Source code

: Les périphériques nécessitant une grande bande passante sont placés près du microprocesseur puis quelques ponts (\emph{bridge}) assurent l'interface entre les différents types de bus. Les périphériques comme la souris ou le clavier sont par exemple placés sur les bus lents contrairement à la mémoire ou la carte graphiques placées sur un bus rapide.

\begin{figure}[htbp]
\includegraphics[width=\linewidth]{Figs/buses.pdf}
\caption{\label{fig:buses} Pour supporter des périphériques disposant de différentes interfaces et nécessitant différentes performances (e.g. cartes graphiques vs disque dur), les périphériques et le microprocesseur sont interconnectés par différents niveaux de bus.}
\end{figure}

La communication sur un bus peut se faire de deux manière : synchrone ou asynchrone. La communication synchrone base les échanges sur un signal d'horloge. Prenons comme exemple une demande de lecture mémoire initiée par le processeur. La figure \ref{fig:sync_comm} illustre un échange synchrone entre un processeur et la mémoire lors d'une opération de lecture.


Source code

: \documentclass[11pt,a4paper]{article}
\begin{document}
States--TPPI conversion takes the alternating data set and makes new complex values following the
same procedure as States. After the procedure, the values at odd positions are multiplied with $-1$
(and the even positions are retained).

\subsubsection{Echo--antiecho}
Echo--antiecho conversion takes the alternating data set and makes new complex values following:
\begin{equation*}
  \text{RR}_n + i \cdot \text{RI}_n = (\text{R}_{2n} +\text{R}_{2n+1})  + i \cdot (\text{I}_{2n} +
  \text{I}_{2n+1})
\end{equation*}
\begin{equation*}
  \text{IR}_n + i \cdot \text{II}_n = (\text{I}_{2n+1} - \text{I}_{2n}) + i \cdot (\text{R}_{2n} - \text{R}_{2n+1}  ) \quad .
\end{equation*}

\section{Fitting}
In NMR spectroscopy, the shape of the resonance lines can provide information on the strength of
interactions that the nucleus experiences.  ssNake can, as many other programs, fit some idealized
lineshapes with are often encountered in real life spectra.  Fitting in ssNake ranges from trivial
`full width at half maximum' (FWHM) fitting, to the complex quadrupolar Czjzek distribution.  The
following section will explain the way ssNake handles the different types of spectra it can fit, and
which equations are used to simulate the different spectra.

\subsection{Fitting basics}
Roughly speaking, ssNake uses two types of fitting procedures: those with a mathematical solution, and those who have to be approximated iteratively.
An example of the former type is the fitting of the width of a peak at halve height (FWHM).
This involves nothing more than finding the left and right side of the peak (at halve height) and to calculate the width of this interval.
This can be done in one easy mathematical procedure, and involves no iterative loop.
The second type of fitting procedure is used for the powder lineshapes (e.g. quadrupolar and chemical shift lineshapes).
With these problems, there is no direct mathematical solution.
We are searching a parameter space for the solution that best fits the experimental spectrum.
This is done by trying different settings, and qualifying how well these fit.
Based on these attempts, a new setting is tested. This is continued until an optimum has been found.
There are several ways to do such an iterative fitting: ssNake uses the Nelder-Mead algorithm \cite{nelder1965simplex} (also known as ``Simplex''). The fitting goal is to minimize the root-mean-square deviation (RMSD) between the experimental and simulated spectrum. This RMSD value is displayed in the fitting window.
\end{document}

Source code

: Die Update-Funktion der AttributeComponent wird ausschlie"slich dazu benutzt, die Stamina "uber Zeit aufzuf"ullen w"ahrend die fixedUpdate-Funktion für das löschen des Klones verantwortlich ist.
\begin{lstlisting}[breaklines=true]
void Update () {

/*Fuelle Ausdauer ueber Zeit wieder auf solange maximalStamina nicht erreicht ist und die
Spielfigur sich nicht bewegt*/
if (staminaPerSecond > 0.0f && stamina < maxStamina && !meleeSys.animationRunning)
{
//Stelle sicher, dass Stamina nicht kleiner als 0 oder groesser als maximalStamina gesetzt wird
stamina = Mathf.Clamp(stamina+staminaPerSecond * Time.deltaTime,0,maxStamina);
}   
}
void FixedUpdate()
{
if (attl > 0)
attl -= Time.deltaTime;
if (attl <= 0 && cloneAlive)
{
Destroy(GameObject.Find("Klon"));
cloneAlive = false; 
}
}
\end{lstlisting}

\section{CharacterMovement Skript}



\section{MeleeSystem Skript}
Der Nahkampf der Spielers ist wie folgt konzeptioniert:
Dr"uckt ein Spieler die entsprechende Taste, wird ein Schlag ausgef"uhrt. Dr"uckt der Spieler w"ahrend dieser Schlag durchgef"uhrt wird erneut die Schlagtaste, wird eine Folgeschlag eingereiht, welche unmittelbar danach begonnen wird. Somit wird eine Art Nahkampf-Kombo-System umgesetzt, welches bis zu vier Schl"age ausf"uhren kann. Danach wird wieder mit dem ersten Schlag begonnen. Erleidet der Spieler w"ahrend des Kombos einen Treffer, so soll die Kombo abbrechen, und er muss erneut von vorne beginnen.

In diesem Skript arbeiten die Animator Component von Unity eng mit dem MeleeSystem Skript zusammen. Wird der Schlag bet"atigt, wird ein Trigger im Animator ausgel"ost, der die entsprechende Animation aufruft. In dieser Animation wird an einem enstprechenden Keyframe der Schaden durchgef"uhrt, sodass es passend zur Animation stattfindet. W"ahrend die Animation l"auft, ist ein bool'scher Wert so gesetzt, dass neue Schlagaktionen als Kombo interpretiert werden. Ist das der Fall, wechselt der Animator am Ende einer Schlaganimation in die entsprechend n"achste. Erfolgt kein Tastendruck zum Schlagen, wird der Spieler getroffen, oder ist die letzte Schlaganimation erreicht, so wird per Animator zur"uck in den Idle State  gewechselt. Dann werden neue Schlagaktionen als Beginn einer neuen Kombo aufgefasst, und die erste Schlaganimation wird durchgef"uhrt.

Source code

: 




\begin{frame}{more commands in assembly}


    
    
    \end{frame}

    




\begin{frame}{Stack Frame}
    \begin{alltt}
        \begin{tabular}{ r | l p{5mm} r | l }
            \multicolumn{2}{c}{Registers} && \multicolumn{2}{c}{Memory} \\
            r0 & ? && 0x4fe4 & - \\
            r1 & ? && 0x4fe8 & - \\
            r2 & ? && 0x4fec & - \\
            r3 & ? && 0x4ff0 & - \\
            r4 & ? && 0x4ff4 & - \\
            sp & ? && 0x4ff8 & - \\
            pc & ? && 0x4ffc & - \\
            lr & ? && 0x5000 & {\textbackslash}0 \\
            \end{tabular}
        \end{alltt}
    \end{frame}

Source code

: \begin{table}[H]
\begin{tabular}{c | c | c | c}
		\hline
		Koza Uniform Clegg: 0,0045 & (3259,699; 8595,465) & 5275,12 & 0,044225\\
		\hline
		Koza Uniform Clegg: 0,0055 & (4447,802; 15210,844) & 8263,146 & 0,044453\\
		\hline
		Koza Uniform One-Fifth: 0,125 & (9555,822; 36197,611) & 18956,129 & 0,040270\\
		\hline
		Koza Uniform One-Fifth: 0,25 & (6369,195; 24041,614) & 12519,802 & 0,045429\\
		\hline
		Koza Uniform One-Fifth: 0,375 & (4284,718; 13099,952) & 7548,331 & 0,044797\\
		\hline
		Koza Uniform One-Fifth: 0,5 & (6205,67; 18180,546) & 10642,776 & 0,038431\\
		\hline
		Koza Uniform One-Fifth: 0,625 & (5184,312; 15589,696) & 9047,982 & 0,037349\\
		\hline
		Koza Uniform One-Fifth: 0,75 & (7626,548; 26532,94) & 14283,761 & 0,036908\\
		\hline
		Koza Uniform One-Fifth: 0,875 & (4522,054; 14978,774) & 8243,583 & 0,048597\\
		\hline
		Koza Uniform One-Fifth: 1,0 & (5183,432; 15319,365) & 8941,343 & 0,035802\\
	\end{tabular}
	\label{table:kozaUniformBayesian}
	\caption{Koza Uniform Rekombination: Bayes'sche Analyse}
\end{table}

§

Only lines with the string "solution" are wanted; please find each one in the listing and copy it.

Roughly speaking, ssNake uses two types of fitting procedures: those with a mathematical solution, and those who have to be approximated iteratively.
With these problems, there is no direct mathematical solution.
We are searching a parameter space for the solution that best fits the experimental spectrum.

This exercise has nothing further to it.